How to Train Your Dog Better

Think about training the right way – you'll be more effective (and it's more fun, too).

Jolanta Benal, CPDT-KA, CBCC-KA
Episode #064

We tend to think of dog training as a series of steps for teaching particular behaviors. To teach a dog to stay in a particular position, you reward her as she remains in place for gradually longer times, at gradually greater distances, with gradually increasing degrees of distraction.

Now, this is fine--training does involve teaching dogs specific behaviors with a step-by-step approach. This week, though, I’m going to discuss three mental habits that will not only enable you train more effectively but also make life pleasant for both you and your dog.
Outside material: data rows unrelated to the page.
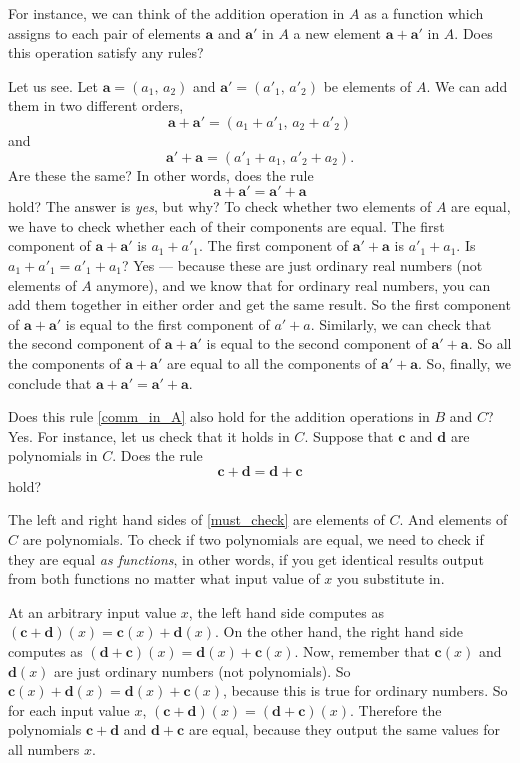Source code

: \documentclass[a4paper,11pt]{book}
\theoremstyle{definition}
\newcommand{\be}{\begin{equation}}
\newcommand{\ee}{\end{equation}}
\newcommand{\ve}[1]{\mathbf{#1}}
\begin{document}
For instance, we can think of the addition operation in $A$ as a function which assigns to each pair of elements $\ve{a}$ and $\ve{a}'$ in $A$ a new element $\ve{a} + \ve{a}'$ in $A$. Does this operation satisfy any rules?

Let us see. Let $\ve{a} = (a_1, \,a_2)$ and $\ve{a}' = (a'_1, \, a'_2)$ be elements of $A$. We can add them in two different orders,
\[
 \ve{a} + \ve{a}' = (a_1 + a'_1, \, a_2 + a'_2)
\]
and
\[
 \ve{a}' + \ve{a} = (a'_1 + a_1, \, a'_2 + a_2) .
\]
Are these the same? In other words, does the rule 
\be \label{comm_in_A}
\ve{a} + \ve{a}' = \ve{a}' + \ve{a}
\ee 
hold? The answer is {\em yes}, but why? To check whether two elements of $A$ are equal, we have to check whether each of their components are equal. The first component of $\ve{a} + \ve{a}'$ is $a_1 + a'_1$. The first component of $\ve{a}' + \ve{a}$ is $a'_1 + a_1$. Is $a_1 + a'_1 = a'_1 + a_1$? Yes --- because these are just ordinary real numbers (not elements of $A$ anymore), and we know that for ordinary real numbers, you can add them together in either order and get the same result. So the first component of $\ve{a} + \ve{a}'$ is equal to the first component of $a'+ a$. Similarly, we can check that the second component of $\ve{a} + \ve{a}'$ is equal to the second component of $\ve{a}' + \ve{a}$. So all the components of $\ve{a} + \ve{a}'$ are equal to all the components of $\ve{a}' + \ve{a}$. So, finally, we conclude that $\ve{a} + \ve{a}' = \ve{a}' + \ve{a}$.

Does this rule \eqref{comm_in_A} also hold for the addition operations in $B$ and $C$?  Yes. For instance, let us check that it holds in $C$. Suppose that $\ve{c}$ and $\ve{d}$ are polynomials in $C$.  Does the rule
\be
 \ve{c} + \ve{d} = \ve{d} + \ve{c} \label{must_check}
\ee
hold? 

The left and right hand sides of \eqref{must_check} are elements of $C$. And elements of $C$ are polynomials. To check if two polynomials are equal, we need to check if they are equal {\em as functions}, in other words, if you get identical results output from both functions no matter what input value of $x$ you substitute in. 

At an arbitrary input value $x$, the left hand side computes as $(\ve{c} + \ve{d})(x) = \ve{c}(x) + \ve{d}(x)$. On the other hand, the right hand side computes as $(\ve{d} + \ve{c})(x) = \ve{d}(x) + \ve{c}(x)$. Now, remember that $\ve{c}(x)$ and $\ve{d}(x)$ are just ordinary numbers (not polynomials). So $\ve{c}(x) + \ve{d}(x) = \ve{d}(x) + \ve{c}(x)$, because this is true for ordinary numbers. So for each input value $x$, $(\ve{c} + \ve{d}) (x) = (\ve{d} + \ve{c})(x)$. Therefore the polynomials $\ve{c} + \ve{d}$ and $\ve{d} + \ve{c}$ are equal, because they output the same values for all numbers $x$.
\end{document}
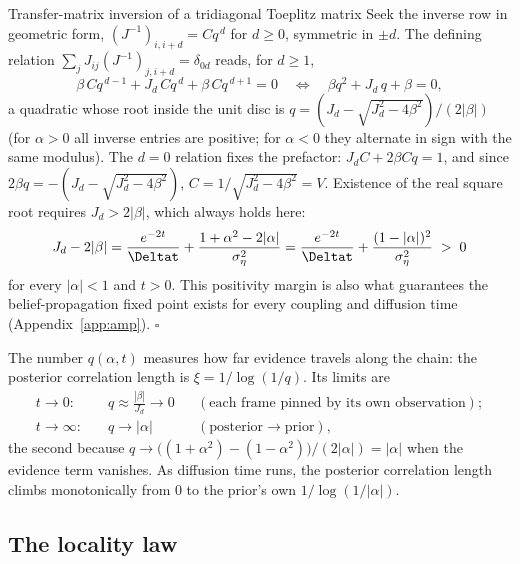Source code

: \begin{toolbox}{Transfer-matrix inversion of a tridiagonal Toeplitz matrix}
Seek the inverse row in geometric form,
$(J^{-1})_{i, i+d} = C q^{\,d}$ for $d \geq 0$, symmetric in $\pm d$. The
defining relation $\sum_j J_{ij} (J^{-1})_{j, i+d} = \delta_{0d}$ reads,
for $d \geq 1$,
\begin{equation*}
  \beta\, C q^{\,d-1} + J_d\, C q^{\,d} + \beta\, C q^{\,d+1} = 0
  \quad\Longleftrightarrow\quad
  \beta q^2 + J_d\, q + \beta = 0,
\end{equation*}
a quadratic whose root inside the unit disc is
$q = (J_d - \sqrt{J_d^2 - 4\beta^2})/(2|\beta|)$ (for $\alpha > 0$ all
inverse entries are positive; for $\alpha < 0$ they alternate in sign with
the same modulus). The $d = 0$ relation fixes the prefactor:
$J_d C + 2\beta C q = 1$, and since
$2\beta q = -(J_d - \sqrt{J_d^2 - 4\beta^2})$,
$C = 1/\sqrt{J_d^2 - 4\beta^2} = V$. Existence of the real square root
requires $J_d > 2|\beta|$, which always holds here:
\begin{equation*}
  J_d - 2|\beta|
  = \frac{e^{-2t}}{\Deltat} + \frac{1 + \alpha^2 - 2|\alpha|}{\sigma_\eta^2}
  = \frac{e^{-2t}}{\Deltat} + \frac{(1 - |\alpha|)^2}{\sigma_\eta^2}
  \;>\; 0
\end{equation*}
for every $|\alpha| < 1$ and $t > 0$. This positivity margin is also what
guarantees the belief-propagation fixed point exists for every coupling
and diffusion time (Appendix~\ref{app:amp}). \hfill$\square$
\end{toolbox}

The number $q(\alpha, t)$ measures how far evidence travels along the
chain: the posterior correlation length is $\xi = 1/\log(1/q)$. Its limits
are
\begin{equation}
  \begin{aligned}
  t \to 0:&\quad q \approx \frac{|\beta|}{J_d} \to 0
  &&(\text{each frame pinned by its own observation});\\
  t \to \infty:&\quad q \to |\alpha|
  &&(\text{posterior} \to \text{prior}),
  \end{aligned}
  \label{eq:g-q-limits}
\end{equation}
the second because
$q \to \big((1+\alpha^2) - (1-\alpha^2)\big)/(2|\alpha|) = |\alpha|$ when
the evidence term vanishes. As diffusion time runs, the posterior
correlation length climbs monotonically from $0$ to the prior's own
$1/\log(1/|\alpha|)$.

\subsection{The locality law}

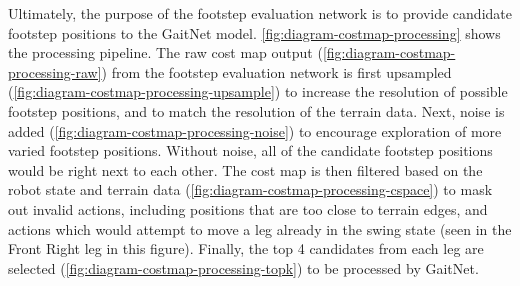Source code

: Ultimately, the purpose of the footstep evaluation network is to
provide candidate footstep positions to the GaitNet model.
\autoref{fig:diagram-costmap-processing} shows the processing pipeline.
The raw cost map output (\autoref{fig:diagram-costmap-processing-raw})
from the footstep evaluation network is first upsampled
(\autoref{fig:diagram-costmap-processing-upsample}) to increase the
resolution of possible footstep positions, and to match the resolution of
the terrain data. Next, noise is added
(\autoref{fig:diagram-costmap-processing-noise}) to
encourage exploration of more varied footstep positions. Without noise,
all of the candidate footstep positions would be right next to each other.
The cost map is then filtered based on the robot state and terrain data
(\autoref{fig:diagram-costmap-processing-cspace}) to mask out
invalid actions, including positions that are too close to terrain edges,
and actions which would attempt to move a leg already in the swing state
(seen in the Front Right leg in this figure). Finally, the top 4
candidates from each leg are selected
(\autoref{fig:diagram-costmap-processing-topk})
to be processed by GaitNet.

\def\imgwidth{0.16\textwidth}
\def\xgap{2em}          %
\def\arrowwidth{1.2em}  %
\def\arrowshift{0.5em} %

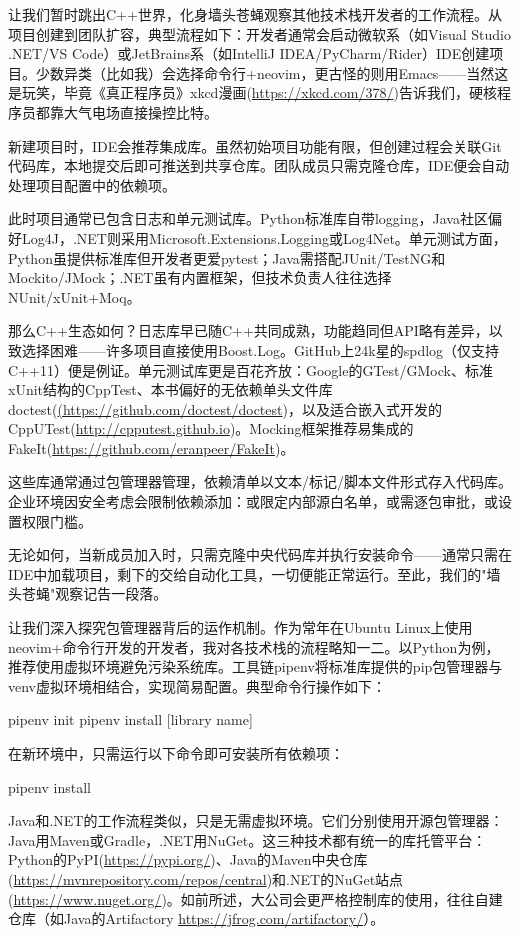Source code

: 
让我们暂时跳出C++世界，化身墙头苍蝇观察其他技术栈开发者的工作流程。从项目创建到团队扩容，典型流程如下：开发者通常会启动微软系（如Visual Studio .NET/VS Code）或JetBrains系（如IntelliJ IDEA/PyCharm/Rider）IDE创建项目。少数异类（比如我）会选择命令行+neovim，更古怪的则用Emacs——当然这是玩笑，毕竟《真正程序员》xkcd漫画(\url{https://xkcd.com/378/})告诉我们，硬核程序员都靠大气电场直接操控比特。

新建项目时，IDE会推荐集成库。虽然初始项目功能有限，但创建过程会关联Git代码库，本地提交后即可推送到共享仓库。团队成员只需克隆仓库，IDE便会自动处理项目配置中的依赖项。

此时项目通常已包含日志和单元测试库。Python标准库自带logging，Java社区偏好Log4J，.NET则采用Microsoft.Extensions.Logging或Log4Net。单元测试方面，Python虽提供标准库但开发者更爱pytest；Java需搭配JUnit/TestNG和Mockito/JMock；.NET虽有内置框架，但技术负责人往往选择NUnit/xUnit+Moq。

那么C++生态如何？日志库早已随C++共同成熟，功能趋同但API略有差异，以致选择困难——许多项目直接使用Boost.Log。GitHub上24k星的spdlog（仅支持C++11）便是例证。单元测试库更是百花齐放：Google的GTest/GMock、标准xUnit结构的CppTest、本书偏好的无依赖单头文件库doctest(\url{(https://github.com/doctest/doctest})，以及适合嵌入式开发的CppUTest(\url{http://cpputest.github.io})。Mocking框架推荐易集成的FakeIt(\url{https://github.com/eranpeer/FakeIt})。

这些库通常通过包管理器管理，依赖清单以文本/标记/脚本文件形式存入代码库。企业环境因安全考虑会限制依赖添加：或限定内部源白名单，或需逐包审批，或设置权限门槛。

无论如何，当新成员加入时，只需克隆中央代码库并执行安装命令——通常只需在IDE中加载项目，剩下的交给自动化工具，一切便能正常运行。至此，我们的"墙头苍蝇"观察记告一段落。

让我们深入探究包管理器背后的运作机制。作为常年在Ubuntu Linux上使用neovim+命令行开发的开发者，我对各技术栈的流程略知一二。以Python为例，推荐使用虚拟环境避免污染系统库。工具链pipenv将标准库提供的pip包管理器与venv虚拟环境相结合，实现简易配置。典型命令行操作如下：

\begin{shell}
pipenv init
pipenv install [library name]
\end{shell}

在新环境中，只需运行以下命令即可安装所有依赖项：

\begin{shell}
pipenv install
\end{shell}

Java和.NET的工作流程类似，只是无需虚拟环境。它们分别使用开源包管理器：Java用Maven或Gradle，.NET用NuGet。这三种技术都有统一的库托管平台：Python的PyPI(\url{https://pypi.org/})、Java的Maven中央仓库(\url{https://mvnrepository.com/repos/central})和.NET的NuGet站点(\url{https://www.nuget.org/})。如前所述，大公司会更严格控制库的使用，往往自建仓库（如Java的Artifactory \url{https://jfrog.com/artifactory/}）。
All this, without magic, mojo, or one single drop of noni juice.

How to Train Your Dog Better

In any given situation, focus on what you do want your dog to do instead of on whatever he’s doing wrong. For example, suppose that on many evenings, your young dog gets busy looking for trouble just as you’re digesting your dinner.

He grabs a boot from the mat by the front door and gallops through the house with it. You yell at him and take it away. He grabs its mate. You yell and take it away. He heads for the kitchen and starts checking out the counters in case something tasty’s been left behind. You chase him away. And on and on, until you’ve lost your temper and torn out clumps of hair you can ill afford to lose.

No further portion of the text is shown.